The court majority – consisting of Judge Orlando Garcia and Judge Xavier Rodriguez – ruled that the Justice Department met the standards for intervention under the ‘government officer or agency’ provisions of Rule 24 and that the request was not untimely since:
Although the proposed Complaint in Intervention asserts claims under § 2 of the Voting Rights Act and the Fourteenth and Fifteenth Amendments, the United States’ interest lies primarily in the § 3(c) relief tied to those claims, and its effect on the United States’ administration of § 5. Prior to the decision in Shelby County, there was no need for consideration of § 3(c) because Texas was automatically covered by § 5 … [B]efore Shelby County, the United States’ interest was focused on the § 5 litigation in the D.C. Court … However, after Shelby County, circumstances changed significantly, since § 3(c) became an issue for the first time … The United States has a direct interest in the construction and application of § 3(c) that was not present until after the Shelby County ruling.

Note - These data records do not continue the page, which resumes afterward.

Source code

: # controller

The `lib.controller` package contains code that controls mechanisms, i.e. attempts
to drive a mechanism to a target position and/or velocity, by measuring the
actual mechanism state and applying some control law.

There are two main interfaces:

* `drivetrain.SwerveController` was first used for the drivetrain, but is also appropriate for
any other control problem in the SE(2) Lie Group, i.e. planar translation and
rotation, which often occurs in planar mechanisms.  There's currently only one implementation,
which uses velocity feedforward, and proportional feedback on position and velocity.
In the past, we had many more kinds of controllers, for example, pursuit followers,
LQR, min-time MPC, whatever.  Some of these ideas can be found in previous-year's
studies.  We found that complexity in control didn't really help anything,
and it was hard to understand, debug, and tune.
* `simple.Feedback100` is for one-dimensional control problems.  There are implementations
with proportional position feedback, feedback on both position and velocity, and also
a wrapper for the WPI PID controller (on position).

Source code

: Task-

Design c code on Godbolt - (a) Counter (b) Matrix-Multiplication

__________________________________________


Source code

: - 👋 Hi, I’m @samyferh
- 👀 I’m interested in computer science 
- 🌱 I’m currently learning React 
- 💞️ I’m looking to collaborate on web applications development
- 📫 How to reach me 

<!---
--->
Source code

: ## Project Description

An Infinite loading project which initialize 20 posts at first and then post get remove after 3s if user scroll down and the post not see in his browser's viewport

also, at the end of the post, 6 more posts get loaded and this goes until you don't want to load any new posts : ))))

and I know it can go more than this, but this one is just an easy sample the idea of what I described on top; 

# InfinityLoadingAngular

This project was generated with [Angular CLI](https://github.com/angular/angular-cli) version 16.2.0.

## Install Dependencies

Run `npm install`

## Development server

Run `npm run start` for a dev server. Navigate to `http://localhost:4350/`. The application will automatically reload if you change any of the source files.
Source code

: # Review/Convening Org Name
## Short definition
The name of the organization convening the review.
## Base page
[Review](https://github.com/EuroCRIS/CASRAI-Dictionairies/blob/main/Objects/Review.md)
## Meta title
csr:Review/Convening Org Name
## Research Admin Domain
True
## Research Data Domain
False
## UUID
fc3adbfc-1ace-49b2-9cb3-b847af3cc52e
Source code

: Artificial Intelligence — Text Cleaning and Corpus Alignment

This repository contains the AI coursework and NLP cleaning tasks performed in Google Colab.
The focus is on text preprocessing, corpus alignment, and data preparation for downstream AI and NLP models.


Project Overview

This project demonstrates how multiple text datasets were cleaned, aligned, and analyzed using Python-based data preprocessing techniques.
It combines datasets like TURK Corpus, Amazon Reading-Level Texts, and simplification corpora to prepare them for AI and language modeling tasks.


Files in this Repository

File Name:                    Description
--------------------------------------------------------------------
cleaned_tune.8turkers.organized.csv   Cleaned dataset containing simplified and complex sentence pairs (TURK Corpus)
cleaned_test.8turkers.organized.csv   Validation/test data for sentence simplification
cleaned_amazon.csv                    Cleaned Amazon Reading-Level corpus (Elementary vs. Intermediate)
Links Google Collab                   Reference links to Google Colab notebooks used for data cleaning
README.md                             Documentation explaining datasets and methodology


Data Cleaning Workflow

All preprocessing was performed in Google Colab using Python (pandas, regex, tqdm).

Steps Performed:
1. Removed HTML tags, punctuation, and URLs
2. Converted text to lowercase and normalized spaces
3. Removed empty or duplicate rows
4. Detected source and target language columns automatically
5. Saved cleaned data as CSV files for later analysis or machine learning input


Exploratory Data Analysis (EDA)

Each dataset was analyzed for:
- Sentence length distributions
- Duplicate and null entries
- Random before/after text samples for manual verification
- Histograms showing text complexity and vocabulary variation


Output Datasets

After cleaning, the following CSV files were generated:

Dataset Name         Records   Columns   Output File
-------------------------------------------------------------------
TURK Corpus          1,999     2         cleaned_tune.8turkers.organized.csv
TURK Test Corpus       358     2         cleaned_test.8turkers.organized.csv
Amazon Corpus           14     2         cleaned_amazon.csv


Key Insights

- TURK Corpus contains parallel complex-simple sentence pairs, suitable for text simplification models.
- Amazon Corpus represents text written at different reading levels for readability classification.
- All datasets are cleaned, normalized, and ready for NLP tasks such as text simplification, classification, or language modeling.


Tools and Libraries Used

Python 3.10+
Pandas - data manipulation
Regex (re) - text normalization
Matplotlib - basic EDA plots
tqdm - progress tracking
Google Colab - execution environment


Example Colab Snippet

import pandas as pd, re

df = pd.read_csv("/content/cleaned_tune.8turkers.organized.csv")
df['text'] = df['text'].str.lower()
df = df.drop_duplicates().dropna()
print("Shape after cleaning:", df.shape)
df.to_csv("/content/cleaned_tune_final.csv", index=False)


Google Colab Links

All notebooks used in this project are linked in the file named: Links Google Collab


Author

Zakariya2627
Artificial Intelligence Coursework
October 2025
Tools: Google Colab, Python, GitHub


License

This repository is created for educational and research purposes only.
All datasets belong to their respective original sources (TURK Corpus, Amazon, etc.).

Judge Smith dissented, arguing that DOJ’s request to intervene was untimely since it filed a statement of interest in the case in the fall of 2011 in the context of hearings to draw interim maps but “made no effort to intervene” at that time.
Seems pretty straightforward to me. All parties have until October 9 to submit their proposed trial schedules. Interestingly enough, even David Dewhurst thinks the court will make changes to the House and Congressional maps. Maybe someone in the AG’s office should heed that and start talking settlement. Texas Politics and BOR have more.